┌──

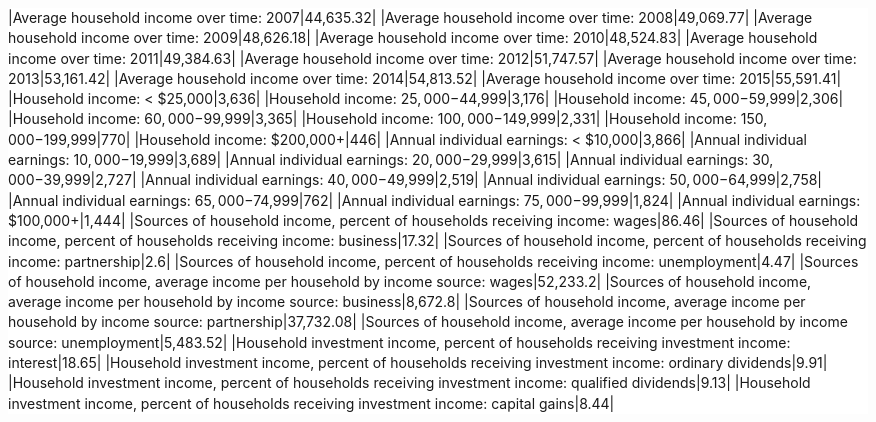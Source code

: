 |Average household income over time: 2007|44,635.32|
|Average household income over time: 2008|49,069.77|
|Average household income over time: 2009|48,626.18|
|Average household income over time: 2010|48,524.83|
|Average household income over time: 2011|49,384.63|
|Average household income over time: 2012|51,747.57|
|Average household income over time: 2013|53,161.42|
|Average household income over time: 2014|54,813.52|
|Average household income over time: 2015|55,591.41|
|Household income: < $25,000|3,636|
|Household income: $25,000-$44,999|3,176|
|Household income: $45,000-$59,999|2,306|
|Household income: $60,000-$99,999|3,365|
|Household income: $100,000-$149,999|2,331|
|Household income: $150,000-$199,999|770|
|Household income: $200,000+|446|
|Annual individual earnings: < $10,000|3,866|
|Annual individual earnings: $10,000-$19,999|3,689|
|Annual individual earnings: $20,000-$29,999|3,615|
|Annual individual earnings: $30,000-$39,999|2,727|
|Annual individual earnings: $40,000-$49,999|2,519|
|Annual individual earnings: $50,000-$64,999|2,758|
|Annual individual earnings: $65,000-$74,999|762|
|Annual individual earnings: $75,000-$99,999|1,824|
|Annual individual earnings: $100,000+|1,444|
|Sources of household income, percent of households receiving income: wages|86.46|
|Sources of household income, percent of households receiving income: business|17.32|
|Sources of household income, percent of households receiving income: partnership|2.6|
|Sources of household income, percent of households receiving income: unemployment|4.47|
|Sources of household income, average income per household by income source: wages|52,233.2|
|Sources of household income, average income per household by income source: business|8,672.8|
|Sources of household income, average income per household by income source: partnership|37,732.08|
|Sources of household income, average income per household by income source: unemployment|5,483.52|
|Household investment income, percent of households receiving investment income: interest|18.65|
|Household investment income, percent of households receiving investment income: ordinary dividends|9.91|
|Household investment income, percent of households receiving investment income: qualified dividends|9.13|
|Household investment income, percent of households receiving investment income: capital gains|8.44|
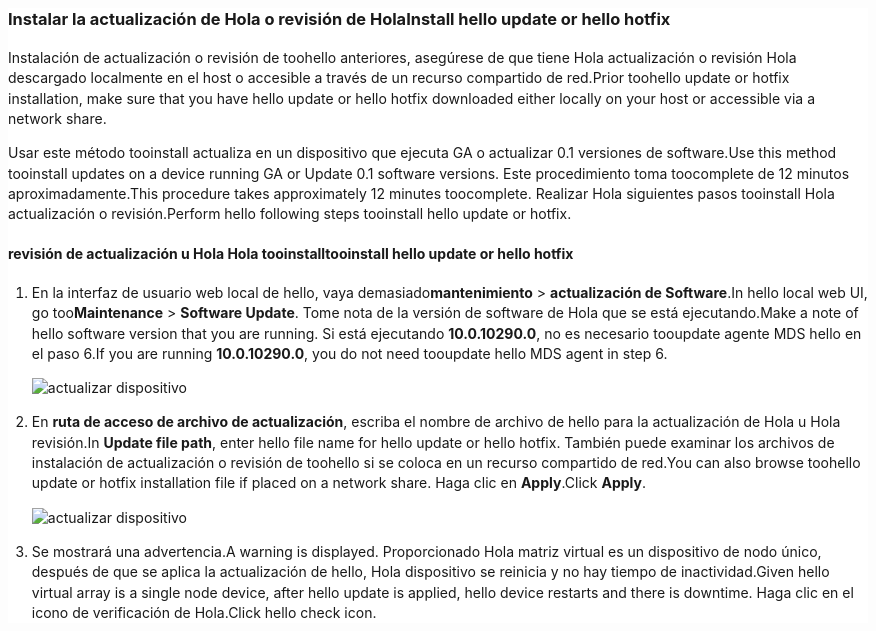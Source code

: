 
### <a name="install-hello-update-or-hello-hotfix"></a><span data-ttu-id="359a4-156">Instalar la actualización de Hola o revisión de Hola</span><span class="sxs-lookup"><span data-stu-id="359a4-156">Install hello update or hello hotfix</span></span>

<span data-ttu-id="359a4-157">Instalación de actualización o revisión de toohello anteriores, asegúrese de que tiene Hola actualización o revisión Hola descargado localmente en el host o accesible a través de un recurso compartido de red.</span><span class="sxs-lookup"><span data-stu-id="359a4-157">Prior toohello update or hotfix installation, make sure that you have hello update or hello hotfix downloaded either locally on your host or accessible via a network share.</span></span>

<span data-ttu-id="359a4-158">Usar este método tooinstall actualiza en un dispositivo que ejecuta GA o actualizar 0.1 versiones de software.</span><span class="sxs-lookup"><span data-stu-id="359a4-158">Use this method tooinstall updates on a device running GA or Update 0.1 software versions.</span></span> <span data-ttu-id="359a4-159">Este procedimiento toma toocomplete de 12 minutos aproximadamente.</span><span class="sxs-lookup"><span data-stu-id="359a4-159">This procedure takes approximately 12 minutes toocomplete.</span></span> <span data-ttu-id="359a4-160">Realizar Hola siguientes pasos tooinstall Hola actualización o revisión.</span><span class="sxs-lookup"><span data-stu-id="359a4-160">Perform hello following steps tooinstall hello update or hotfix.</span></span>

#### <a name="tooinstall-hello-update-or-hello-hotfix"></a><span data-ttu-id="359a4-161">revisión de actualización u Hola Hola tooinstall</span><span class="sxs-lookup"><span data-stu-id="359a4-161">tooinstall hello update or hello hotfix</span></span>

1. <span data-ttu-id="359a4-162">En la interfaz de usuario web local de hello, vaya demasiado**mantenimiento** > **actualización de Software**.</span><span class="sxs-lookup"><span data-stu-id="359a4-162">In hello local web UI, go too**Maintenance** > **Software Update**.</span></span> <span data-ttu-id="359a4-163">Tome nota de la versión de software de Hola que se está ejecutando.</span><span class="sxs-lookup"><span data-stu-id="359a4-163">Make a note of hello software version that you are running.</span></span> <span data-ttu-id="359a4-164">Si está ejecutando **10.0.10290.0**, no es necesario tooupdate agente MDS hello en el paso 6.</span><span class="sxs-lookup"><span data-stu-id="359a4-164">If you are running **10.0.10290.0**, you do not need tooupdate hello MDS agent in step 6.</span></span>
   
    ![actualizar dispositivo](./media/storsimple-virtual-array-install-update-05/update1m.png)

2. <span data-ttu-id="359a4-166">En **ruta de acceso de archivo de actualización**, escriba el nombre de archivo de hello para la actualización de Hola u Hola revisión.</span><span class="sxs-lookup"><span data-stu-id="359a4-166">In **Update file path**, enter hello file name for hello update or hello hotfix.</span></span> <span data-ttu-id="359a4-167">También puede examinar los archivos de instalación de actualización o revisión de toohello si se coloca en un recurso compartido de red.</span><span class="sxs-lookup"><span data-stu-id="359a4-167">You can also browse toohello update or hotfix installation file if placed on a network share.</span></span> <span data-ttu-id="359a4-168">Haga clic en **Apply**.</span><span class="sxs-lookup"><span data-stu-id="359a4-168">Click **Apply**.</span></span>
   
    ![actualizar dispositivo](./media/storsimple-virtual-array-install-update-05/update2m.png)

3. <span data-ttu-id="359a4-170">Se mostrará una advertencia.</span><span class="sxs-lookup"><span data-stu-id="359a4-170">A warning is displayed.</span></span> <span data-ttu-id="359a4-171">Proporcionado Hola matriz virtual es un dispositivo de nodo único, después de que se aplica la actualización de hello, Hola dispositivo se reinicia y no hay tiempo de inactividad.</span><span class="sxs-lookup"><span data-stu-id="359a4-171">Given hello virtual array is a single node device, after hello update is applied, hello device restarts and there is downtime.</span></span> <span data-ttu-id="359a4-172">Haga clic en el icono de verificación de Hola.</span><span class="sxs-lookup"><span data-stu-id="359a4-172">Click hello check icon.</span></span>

└──

#### WORK INSTRUCTION:
Once you have counted the lines above that hold the word "over", report only that total.

#### ANSWER AREA:
9